------ Data for the task

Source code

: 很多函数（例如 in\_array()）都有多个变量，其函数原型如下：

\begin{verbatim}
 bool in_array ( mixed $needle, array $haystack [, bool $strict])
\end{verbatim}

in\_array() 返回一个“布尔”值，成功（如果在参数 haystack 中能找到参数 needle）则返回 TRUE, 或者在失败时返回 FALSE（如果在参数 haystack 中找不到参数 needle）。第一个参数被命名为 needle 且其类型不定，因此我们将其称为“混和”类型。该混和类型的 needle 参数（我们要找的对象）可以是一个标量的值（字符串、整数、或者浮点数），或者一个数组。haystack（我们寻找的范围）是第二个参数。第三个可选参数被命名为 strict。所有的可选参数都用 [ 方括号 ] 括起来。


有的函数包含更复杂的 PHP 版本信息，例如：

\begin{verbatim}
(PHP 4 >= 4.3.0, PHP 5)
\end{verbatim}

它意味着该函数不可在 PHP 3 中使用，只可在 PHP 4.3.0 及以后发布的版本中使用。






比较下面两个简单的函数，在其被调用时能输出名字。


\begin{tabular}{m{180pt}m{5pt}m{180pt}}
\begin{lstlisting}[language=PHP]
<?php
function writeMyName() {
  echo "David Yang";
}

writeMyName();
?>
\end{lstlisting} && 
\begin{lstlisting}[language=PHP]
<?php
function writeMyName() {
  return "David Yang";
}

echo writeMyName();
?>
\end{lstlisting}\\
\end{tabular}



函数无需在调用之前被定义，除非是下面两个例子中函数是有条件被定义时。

------------

§ Your objective:
Every entry must be printed again, exactly as it reads.

§ Task solution:
Source code

: 很多函数（例如 in\_array()）都有多个变量，其函数原型如下：

\begin{verbatim}
 bool in_array ( mixed $needle, array $haystack [, bool $strict])
\end{verbatim}

in\_array() 返回一个“布尔”值，成功（如果在参数 haystack 中能找到参数 needle）则返回 TRUE, 或者在失败时返回 FALSE（如果在参数 haystack 中找不到参数 needle）。第一个参数被命名为 needle 且其类型不定，因此我们将其称为“混和”类型。该混和类型的 needle 参数（我们要找的对象）可以是一个标量的值（字符串、整数、或者浮点数），或者一个数组。haystack（我们寻找的范围）是第二个参数。第三个可选参数被命名为 strict。所有的可选参数都用 [ 方括号 ] 括起来。


有的函数包含更复杂的 PHP 版本信息，例如：

\begin{verbatim}
(PHP 4 >= 4.3.0, PHP 5)
\end{verbatim}

它意味着该函数不可在 PHP 3 中使用，只可在 PHP 4.3.0 及以后发布的版本中使用。






比较下面两个简单的函数，在其被调用时能输出名字。


\begin{tabular}{m{180pt}m{5pt}m{180pt}}
\begin{lstlisting}[language=PHP]
<?php
function writeMyName() {
  echo "David Yang";
}

writeMyName();
?>
\end{lstlisting} && 
\begin{lstlisting}[language=PHP]
<?php
function writeMyName() {
  return "David Yang";
}

echo writeMyName();
?>
\end{lstlisting}\\
\end{tabular}



函数无需在调用之前被定义，除非是下面两个例子中函数是有条件被定义时。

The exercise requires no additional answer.